Dave pointed. “Haunted hutch.” Indeed, one door of the haunted hutch swung loosely on its hinge and I could see one of the dollar store plates missing… it had smashed against the opposite wall.

“Well,” I said hopefully, “Maybe it’s got that out of its system?”

Smash as another plate ejected itself at frightening speed and slammed against the wall.

“Or not…”

That night the ear plugs weren’t effective because nothing slammed downstairs. Instead just as we were falling asleep the bed started bouncing and bumping and rocking until we were completely and irreversibly awake. If we dared start to drift off the bed would again start its bucking-bronco impersonation. I’m going to write a sternly worded letter to those Casper people – with a name like that it should allow us to sleep with ghosts!!
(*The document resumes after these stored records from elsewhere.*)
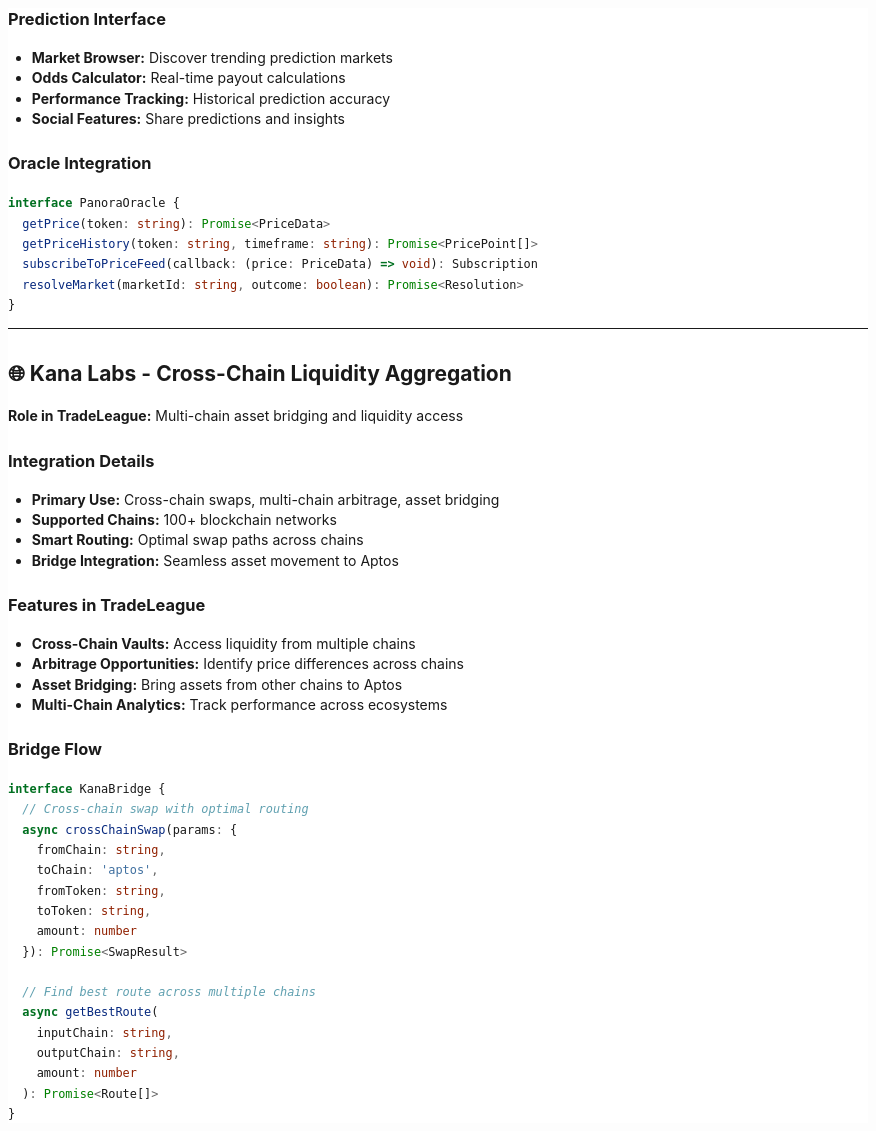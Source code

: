 ### Prediction Interface
- **Market Browser:** Discover trending prediction markets
- **Odds Calculator:** Real-time payout calculations
- **Performance Tracking:** Historical prediction accuracy
- **Social Features:** Share predictions and insights

### Oracle Integration
```typescript
interface PanoraOracle {
  getPrice(token: string): Promise<PriceData>
  getPriceHistory(token: string, timeframe: string): Promise<PricePoint[]>
  subscribeToPriceFeed(callback: (price: PriceData) => void): Subscription
  resolveMarket(marketId: string, outcome: boolean): Promise<Resolution>
}
```

---

## 🌐 Kana Labs - Cross-Chain Liquidity Aggregation

**Role in TradeLeague:** Multi-chain asset bridging and liquidity access

### Integration Details
- **Primary Use:** Cross-chain swaps, multi-chain arbitrage, asset bridging
- **Supported Chains:** 100+ blockchain networks
- **Smart Routing:** Optimal swap paths across chains
- **Bridge Integration:** Seamless asset movement to Aptos

### Features in TradeLeague
- **Cross-Chain Vaults:** Access liquidity from multiple chains
- **Arbitrage Opportunities:** Identify price differences across chains
- **Asset Bridging:** Bring assets from other chains to Aptos
- **Multi-Chain Analytics:** Track performance across ecosystems

### Bridge Flow
```typescript
interface KanaBridge {
  // Cross-chain swap with optimal routing
  async crossChainSwap(params: {
    fromChain: string,
    toChain: 'aptos',
    fromToken: string,
    toToken: string,
    amount: number
  }): Promise<SwapResult>
  
  // Find best route across multiple chains
  async getBestRoute(
    inputChain: string,
    outputChain: string,
    amount: number
  ): Promise<Route[]>
}
```
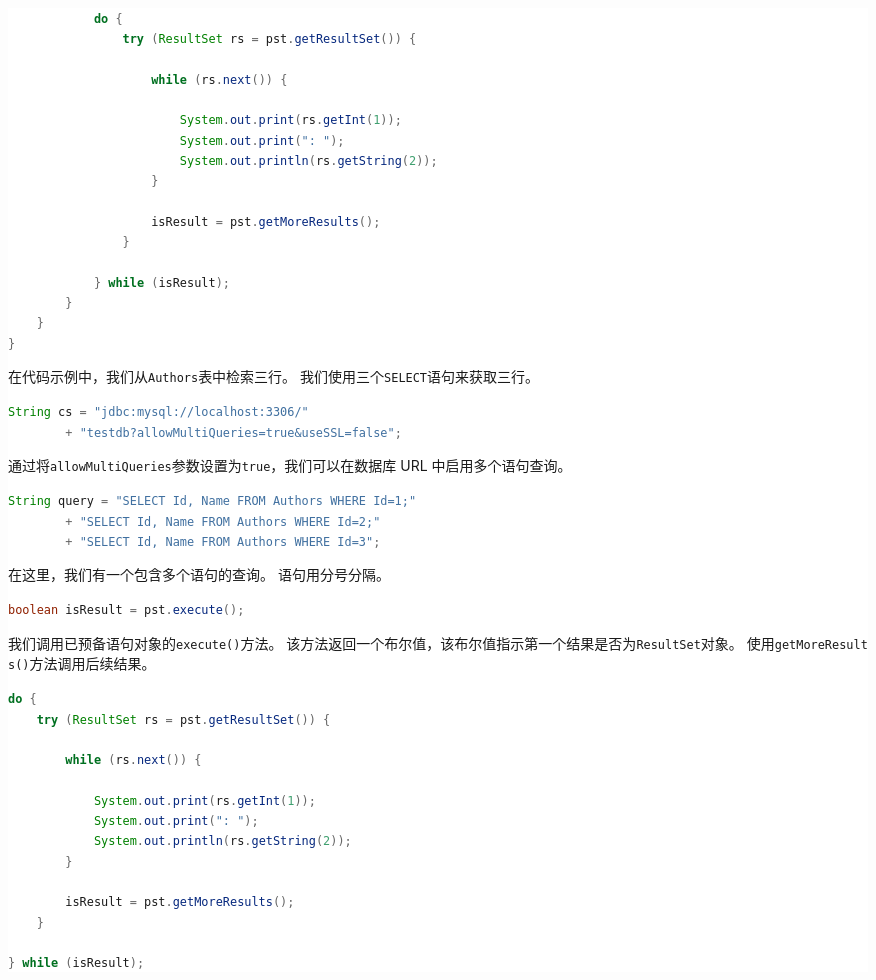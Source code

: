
```java
            do {
                try (ResultSet rs = pst.getResultSet()) {

                    while (rs.next()) {

                        System.out.print(rs.getInt(1));
                        System.out.print(": ");
                        System.out.println(rs.getString(2));
                    }

                    isResult = pst.getMoreResults();
                }

            } while (isResult);
        }
    }
}

```

在代码示例中，我们从`Authors`表中检索三行。 我们使用三个`SELECT`语句来获取三行。

```java
String cs = "jdbc:mysql://localhost:3306/"
        + "testdb?allowMultiQueries=true&useSSL=false";

```

通过将`allowMultiQueries`参数设置为`true`，我们可以在数据库 URL 中启用多个语句查询。

```java
String query = "SELECT Id, Name FROM Authors WHERE Id=1;"
        + "SELECT Id, Name FROM Authors WHERE Id=2;"
        + "SELECT Id, Name FROM Authors WHERE Id=3";

```

在这里，我们有一个包含多个语句的查询。 语句用分号分隔。

```java
boolean isResult = pst.execute();

```

我们调用已预备语句对象的`execute()`方法。 该方法返回一个布尔值，该布尔值指示第一个结果是否为`ResultSet`对象。 使用`getMoreResults()`方法调用后续结果。

```java
do {
    try (ResultSet rs = pst.getResultSet()) {

        while (rs.next()) {

            System.out.print(rs.getInt(1));
            System.out.print(": ");
            System.out.println(rs.getString(2));
        }

        isResult = pst.getMoreResults();
    }

} while (isResult);

```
We were downstairs the next day and we heard voices coming from down in the basement. It sounded like children chanting a playground song – which, if you don’t have children, is creepy as hell!

“Crap,” I said, “It’s got to be dolls.”

“Son of a bitch,” Dave said pinching the bridge of his nose. “You’re right. And I have to go down there.”

“Teddy?”

“Teddy.”

Dave returned clearly shaken. Face ashen, he clutched Teddy Ruxpin tight to his chest and panted shallowly.

“You okay Dave?”

“No… no… no…”

“No, you’re not alright?” I asked concerned.
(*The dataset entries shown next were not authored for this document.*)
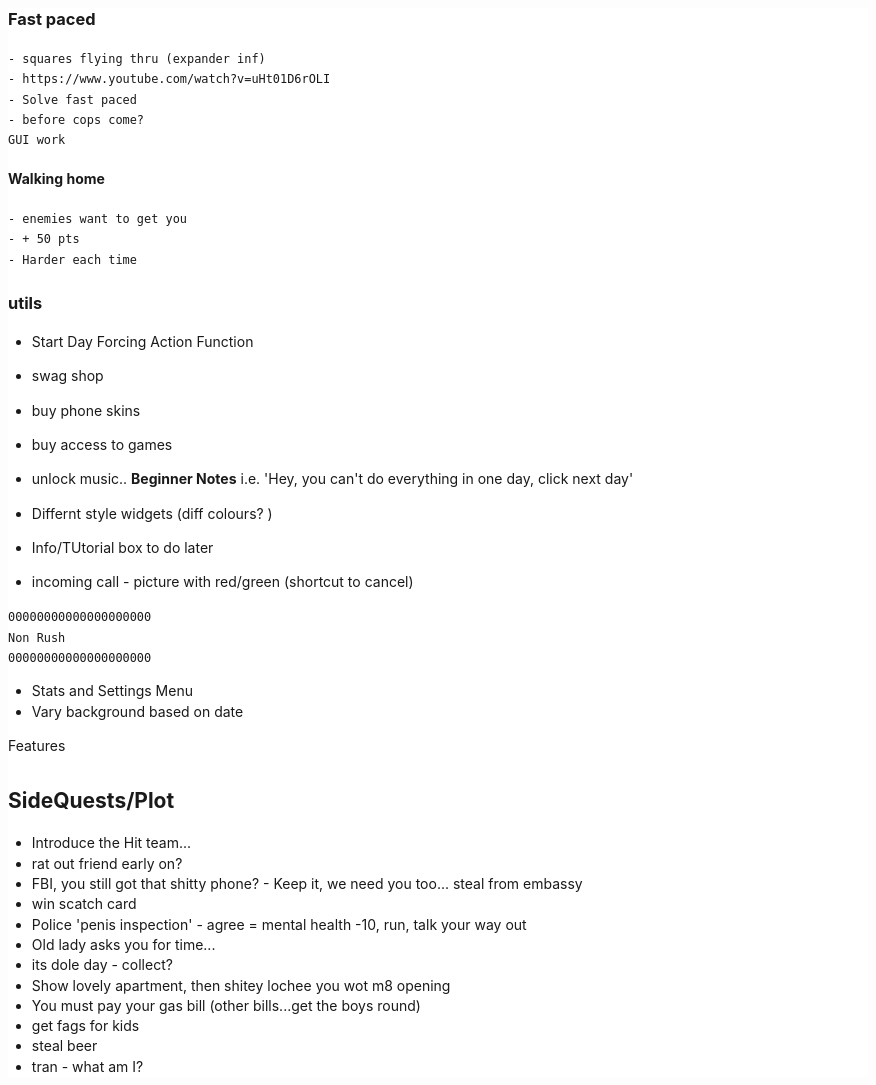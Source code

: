 
### Fast paced 
	
	- squares flying thru (expander inf)
	- https://www.youtube.com/watch?v=uHt01D6rOLI
	- Solve fast paced 
	- before cops come? 
	GUI work 



#### Walking home
	- enemies want to get you 
	- + 50 pts
	- Harder each time



### utils

- Start Day Forcing Action Function
- swag shop
- buy phone skins
- buy access to games
- unlock music..
**Beginner Notes** i.e. 'Hey, you can't do everything in one day, click next day'

- Differnt style widgets (diff colours? )

- Info/TUtorial box to do later
- incoming call - picture with red/green (shortcut to cancel)

```
00000000000000000000
Non Rush 
00000000000000000000
```
- Stats and Settings Menu
- Vary background based on date




Features

## SideQuests/Plot   


- Introduce the Hit team...
- rat out friend early on?
- FBI, you still got that shitty phone?  - Keep it, we need you too...
steal from embassy
- win scatch card
- Police 'penis inspection' - agree = mental health -10, run, talk your way out
- Old lady asks you for time...
- its dole day - collect?
- Show lovely apartment, then shitey lochee you wot m8 opening
- You must pay your gas bill (other bills...get the boys round)
- get fags for kids
- steal beer
- tran  - what am I?
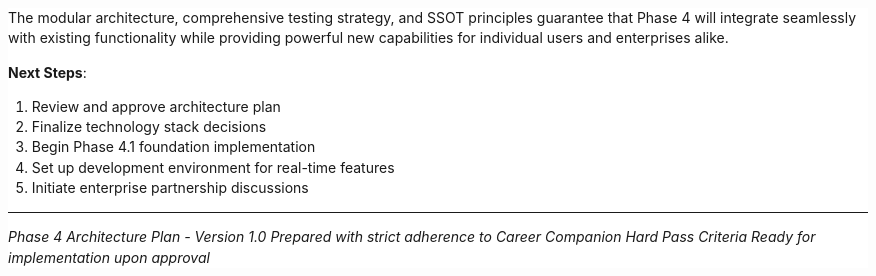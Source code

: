 The modular architecture, comprehensive testing strategy, and SSOT principles guarantee that Phase 4 will integrate seamlessly with existing functionality while providing powerful new capabilities for individual users and enterprises alike.

**Next Steps**:
1. Review and approve architecture plan
2. Finalize technology stack decisions
3. Begin Phase 4.1 foundation implementation
4. Set up development environment for real-time features
5. Initiate enterprise partnership discussions

---

*Phase 4 Architecture Plan - Version 1.0*
*Prepared with strict adherence to Career Companion Hard Pass Criteria*
*Ready for implementation upon approval*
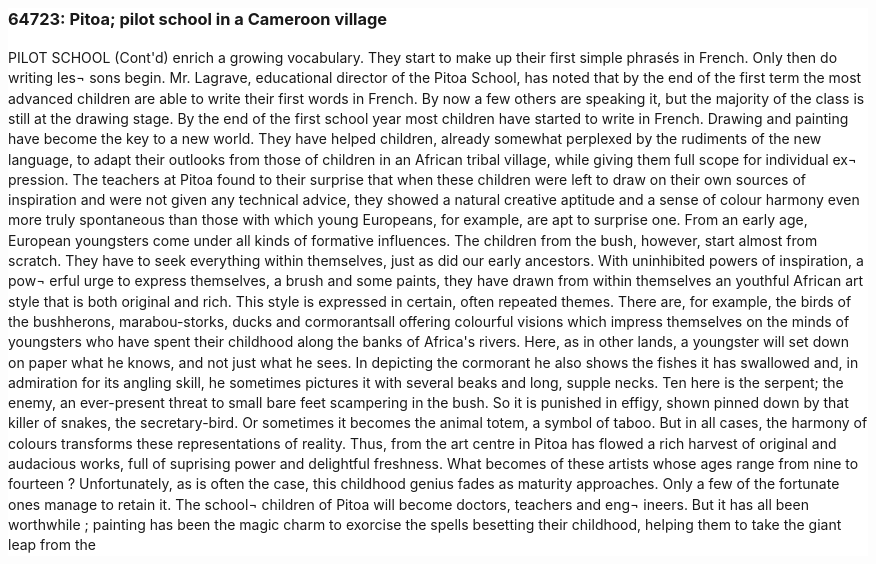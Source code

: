 ### 64723: Pitoa; pilot school in a Cameroon village

PILOT SCHOOL
(Cont'd)
enrich a growing vocabulary. They start to make up their
first simple phrasés in French. Only then do writing les¬
sons begin.
Mr. Lagrave, educational director of the Pitoa School,
has noted that by the end of the first term the most
advanced children are able to write their first words in
French. By now a few others are speaking it, but the
majority of the class is still at the drawing stage. By
the end of the first school year most children have started
to write in French.
Drawing and painting have become the key to a new
world. They have helped children, already somewhat
perplexed by the rudiments of the new language, to adapt
their outlooks from those of children in an African tribal
village, while giving them full scope for individual ex¬
pression.
The teachers at Pitoa found to their surprise that when
these children were left to draw on their own sources of
inspiration and were not given any technical advice, they
showed a natural creative aptitude and a sense of colour
harmony even more truly spontaneous than those with
which young Europeans, for example, are apt to surprise
one.
From an early age, European youngsters come under
all kinds of formative influences. The children from the
bush, however, start almost from scratch. They have to
seek everything within themselves, just as did our early
ancestors. With uninhibited powers of inspiration, a pow¬
erful urge to express themselves, a brush and some paints,
they have drawn from within themselves an youthful
African art style that is both original and rich.
This style is expressed in certain, often repeated themes.
There are, for example, the birds of the bushherons,
marabou-storks, ducks and cormorantsall offering
colourful visions which impress themselves on the minds
of youngsters who have spent their childhood along the
banks of Africa's rivers. Here, as in other lands, a
youngster will set down on paper what he knows, and not
just what he sees. In depicting the cormorant he also
shows the fishes it has swallowed and, in admiration for
its angling skill, he sometimes pictures it with several
beaks and long, supple necks.
Ten here is the serpent; the enemy, an ever-present
threat to small bare feet scampering in the bush. So it
is punished in effigy, shown pinned down by that killer
of snakes, the secretary-bird. Or sometimes it becomes
the animal totem, a symbol of taboo. But in all cases,
the harmony of colours transforms these representations
of reality. Thus, from the art centre in Pitoa has flowed
a rich harvest of original and audacious works, full of
suprising power and delightful freshness.
What becomes of these artists whose ages range from
nine to fourteen ? Unfortunately, as is often the case, this
childhood genius fades as maturity approaches. Only a
few of the fortunate ones manage to retain it. The school¬
children of Pitoa will become doctors, teachers and eng¬
ineers. But it has all been worthwhile ; painting has been
the magic charm to exorcise the spells besetting their
childhood, helping them to take the giant leap from the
“No… no more dolls,” he stammered.

“No problem!” I said heartily. “How’s Teddy?”

“Terrible.” To demonstrate he pressed the button that would “normally” make Teddy’s eyes glow unnaturally red and he would start chanting “Red rum!” Instead, Teddy’s eyes rolled to all-white as he started flatly saying, “Fourscore and seven years ago our fathers brought forth, on this continent, a new nation, conceived in liberty, and dedicated to the proposition that all men are created equal…”

“The Gettysburg Address?”

“The goddamn Gettysburg Address.”

We moved the sofa back into the house and the haunted items quieted. Mind you, the sofa kept messing with us. But as soon as it was back in the house I stood in front of the bookshelf and said, “Look, sofa, this is off limits” I spread my arms blocking the bookshelf. “You can have your run of the place – and we know you will – but you leave my books alone.” As if in response our wedding picture fell off the wall and shattered loudly.

“What was that?” Dave asked from the office.

“Wedding photo,” I called back.

“Oh, okay,” he said.

“Glad we understand each other, Sofa.”